* [Problem to work on] Across the entries below, determine how many lines include the word "operator". State only the resulting number.

* [Data extract]
##########
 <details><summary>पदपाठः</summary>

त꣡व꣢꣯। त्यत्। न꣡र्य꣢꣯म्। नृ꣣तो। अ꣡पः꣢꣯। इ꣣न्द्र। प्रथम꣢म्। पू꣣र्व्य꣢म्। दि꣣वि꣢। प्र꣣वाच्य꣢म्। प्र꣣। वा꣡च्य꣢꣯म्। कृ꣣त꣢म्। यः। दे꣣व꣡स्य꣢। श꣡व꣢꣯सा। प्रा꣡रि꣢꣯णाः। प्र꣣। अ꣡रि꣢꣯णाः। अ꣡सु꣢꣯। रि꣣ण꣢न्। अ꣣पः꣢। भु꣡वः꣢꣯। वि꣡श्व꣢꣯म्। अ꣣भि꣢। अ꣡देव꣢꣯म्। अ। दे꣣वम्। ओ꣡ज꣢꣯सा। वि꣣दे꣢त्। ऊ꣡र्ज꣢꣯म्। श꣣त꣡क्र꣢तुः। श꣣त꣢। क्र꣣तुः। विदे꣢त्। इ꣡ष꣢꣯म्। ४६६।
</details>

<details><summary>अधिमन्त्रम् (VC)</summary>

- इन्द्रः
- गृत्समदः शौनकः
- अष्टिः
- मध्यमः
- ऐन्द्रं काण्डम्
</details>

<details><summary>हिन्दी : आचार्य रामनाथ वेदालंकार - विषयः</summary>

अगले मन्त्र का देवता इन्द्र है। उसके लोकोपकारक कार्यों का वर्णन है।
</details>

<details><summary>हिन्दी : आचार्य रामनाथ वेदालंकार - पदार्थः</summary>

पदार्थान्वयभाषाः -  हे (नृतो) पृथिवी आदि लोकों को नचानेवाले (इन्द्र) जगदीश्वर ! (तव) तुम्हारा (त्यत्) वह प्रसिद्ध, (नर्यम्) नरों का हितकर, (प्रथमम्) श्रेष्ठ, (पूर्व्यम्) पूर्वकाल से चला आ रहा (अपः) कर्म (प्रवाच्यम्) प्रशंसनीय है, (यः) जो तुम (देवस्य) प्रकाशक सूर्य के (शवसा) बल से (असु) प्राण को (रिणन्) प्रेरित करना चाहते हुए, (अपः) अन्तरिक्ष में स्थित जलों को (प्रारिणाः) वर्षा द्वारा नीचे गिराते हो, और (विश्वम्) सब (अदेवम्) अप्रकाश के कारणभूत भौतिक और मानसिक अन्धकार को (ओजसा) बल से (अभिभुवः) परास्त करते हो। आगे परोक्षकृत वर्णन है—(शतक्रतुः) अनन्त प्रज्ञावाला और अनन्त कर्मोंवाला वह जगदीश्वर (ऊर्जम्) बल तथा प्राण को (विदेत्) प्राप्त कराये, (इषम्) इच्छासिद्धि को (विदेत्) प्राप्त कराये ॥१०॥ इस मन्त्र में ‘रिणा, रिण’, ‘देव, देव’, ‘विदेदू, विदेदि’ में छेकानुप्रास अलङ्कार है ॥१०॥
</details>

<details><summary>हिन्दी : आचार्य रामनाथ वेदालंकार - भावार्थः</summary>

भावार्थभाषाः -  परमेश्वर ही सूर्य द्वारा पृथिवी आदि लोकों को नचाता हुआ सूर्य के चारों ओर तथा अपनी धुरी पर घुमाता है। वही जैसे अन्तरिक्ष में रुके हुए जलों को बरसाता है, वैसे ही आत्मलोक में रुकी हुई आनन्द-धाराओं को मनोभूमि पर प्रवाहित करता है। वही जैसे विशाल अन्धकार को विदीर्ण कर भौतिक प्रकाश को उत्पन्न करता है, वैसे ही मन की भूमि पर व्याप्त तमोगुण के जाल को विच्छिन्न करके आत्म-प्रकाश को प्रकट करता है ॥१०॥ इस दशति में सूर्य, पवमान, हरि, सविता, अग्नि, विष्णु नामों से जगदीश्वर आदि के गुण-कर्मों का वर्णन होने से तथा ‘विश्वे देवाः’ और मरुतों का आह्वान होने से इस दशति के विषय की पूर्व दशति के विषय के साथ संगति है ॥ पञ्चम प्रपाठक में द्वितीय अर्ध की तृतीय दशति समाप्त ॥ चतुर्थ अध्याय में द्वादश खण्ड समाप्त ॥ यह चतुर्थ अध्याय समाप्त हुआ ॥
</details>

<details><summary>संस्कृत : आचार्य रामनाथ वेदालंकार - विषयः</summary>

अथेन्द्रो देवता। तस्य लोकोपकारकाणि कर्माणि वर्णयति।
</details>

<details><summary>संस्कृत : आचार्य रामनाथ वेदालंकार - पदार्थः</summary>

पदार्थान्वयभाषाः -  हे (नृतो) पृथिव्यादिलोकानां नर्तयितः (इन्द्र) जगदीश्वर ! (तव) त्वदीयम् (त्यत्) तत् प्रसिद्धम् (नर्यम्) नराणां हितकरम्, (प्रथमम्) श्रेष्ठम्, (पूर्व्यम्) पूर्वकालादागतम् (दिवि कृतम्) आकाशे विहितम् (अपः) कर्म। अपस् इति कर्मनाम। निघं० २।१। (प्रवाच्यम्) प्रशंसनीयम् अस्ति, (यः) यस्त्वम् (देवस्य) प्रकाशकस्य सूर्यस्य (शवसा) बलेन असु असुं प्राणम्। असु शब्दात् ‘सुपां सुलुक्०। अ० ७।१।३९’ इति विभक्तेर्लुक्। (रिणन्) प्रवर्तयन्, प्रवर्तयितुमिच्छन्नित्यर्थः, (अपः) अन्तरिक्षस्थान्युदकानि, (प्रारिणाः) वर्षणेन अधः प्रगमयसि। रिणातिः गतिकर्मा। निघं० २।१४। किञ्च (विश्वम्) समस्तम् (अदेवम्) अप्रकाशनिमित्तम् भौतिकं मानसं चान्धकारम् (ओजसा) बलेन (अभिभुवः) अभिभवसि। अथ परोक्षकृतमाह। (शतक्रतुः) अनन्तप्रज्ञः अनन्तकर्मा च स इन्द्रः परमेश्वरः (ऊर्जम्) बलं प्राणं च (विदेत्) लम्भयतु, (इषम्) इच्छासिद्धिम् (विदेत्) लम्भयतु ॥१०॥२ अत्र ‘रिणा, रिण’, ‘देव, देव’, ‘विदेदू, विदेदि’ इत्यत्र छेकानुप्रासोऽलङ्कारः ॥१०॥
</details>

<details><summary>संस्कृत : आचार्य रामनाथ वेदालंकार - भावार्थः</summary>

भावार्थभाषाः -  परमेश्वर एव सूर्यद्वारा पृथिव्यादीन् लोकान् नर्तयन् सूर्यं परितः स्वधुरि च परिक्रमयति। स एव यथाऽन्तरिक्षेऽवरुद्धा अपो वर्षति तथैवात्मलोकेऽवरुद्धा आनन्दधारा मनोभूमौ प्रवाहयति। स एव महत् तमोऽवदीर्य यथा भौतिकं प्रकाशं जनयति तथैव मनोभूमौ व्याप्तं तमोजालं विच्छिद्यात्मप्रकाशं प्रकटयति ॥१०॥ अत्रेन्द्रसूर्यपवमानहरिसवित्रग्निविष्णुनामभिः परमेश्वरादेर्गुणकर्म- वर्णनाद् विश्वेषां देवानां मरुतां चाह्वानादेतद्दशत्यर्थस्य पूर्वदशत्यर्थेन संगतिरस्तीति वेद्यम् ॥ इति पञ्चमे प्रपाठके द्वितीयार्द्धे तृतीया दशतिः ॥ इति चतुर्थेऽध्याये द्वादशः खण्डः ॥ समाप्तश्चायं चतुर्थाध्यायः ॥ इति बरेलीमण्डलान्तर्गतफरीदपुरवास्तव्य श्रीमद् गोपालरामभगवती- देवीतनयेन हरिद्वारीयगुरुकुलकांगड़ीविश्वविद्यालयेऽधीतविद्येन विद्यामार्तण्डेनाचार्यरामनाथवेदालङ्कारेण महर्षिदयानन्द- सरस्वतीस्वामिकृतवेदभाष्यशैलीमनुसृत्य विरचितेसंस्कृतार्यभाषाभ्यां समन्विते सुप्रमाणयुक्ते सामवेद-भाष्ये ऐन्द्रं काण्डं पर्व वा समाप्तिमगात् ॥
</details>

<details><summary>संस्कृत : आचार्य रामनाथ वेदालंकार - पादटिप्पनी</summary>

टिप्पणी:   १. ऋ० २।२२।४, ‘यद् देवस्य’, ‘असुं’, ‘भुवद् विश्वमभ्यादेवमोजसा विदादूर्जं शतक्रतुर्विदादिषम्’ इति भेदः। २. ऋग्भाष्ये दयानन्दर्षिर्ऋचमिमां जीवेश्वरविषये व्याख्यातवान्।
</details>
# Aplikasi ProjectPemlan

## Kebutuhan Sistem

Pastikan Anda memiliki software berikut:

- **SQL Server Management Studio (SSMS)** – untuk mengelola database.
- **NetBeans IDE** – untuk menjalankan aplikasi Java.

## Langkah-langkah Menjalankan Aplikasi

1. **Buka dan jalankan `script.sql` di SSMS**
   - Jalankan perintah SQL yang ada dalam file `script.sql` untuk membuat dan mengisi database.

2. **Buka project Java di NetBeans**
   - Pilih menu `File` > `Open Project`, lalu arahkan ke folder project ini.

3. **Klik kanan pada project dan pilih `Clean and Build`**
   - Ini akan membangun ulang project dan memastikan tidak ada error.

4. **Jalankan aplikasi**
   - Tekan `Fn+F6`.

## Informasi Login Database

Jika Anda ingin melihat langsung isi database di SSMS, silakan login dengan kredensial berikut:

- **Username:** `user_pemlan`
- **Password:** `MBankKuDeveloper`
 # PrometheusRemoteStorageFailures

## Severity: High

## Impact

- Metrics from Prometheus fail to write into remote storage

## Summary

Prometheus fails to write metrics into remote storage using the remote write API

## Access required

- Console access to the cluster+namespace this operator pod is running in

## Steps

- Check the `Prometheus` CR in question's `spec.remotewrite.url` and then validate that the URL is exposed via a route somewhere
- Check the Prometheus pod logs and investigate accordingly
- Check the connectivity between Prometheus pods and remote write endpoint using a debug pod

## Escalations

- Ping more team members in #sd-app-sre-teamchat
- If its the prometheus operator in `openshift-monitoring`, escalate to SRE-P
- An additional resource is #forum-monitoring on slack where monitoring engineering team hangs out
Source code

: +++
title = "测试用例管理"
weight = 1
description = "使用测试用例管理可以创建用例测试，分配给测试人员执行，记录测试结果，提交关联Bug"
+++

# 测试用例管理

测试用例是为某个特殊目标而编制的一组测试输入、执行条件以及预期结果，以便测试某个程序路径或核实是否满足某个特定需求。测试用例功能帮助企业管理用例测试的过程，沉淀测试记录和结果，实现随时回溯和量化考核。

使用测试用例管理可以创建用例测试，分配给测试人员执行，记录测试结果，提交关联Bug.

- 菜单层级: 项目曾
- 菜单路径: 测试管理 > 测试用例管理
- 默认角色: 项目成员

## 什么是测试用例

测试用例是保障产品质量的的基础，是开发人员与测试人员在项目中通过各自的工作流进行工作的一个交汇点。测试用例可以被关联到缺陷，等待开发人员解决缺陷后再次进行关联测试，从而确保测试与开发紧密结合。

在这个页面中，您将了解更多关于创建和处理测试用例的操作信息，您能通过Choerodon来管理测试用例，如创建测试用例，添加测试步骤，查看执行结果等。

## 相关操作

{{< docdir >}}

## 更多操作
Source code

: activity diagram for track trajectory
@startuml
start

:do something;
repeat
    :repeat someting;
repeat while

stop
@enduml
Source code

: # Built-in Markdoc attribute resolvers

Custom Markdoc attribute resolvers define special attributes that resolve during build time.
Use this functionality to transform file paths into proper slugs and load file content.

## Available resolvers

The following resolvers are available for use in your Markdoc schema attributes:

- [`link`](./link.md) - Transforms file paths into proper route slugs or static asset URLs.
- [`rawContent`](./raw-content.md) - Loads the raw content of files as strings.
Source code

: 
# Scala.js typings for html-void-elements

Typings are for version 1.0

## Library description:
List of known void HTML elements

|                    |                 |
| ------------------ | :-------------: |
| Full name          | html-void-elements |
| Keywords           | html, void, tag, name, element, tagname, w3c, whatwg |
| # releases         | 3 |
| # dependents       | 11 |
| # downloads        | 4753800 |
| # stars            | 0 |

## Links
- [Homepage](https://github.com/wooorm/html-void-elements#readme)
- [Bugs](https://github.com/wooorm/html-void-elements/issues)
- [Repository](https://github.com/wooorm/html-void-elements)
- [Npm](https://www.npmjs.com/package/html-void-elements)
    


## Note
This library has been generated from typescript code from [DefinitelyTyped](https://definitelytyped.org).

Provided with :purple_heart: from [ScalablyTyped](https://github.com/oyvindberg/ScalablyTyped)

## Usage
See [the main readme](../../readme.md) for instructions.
##########
* [Task result] 2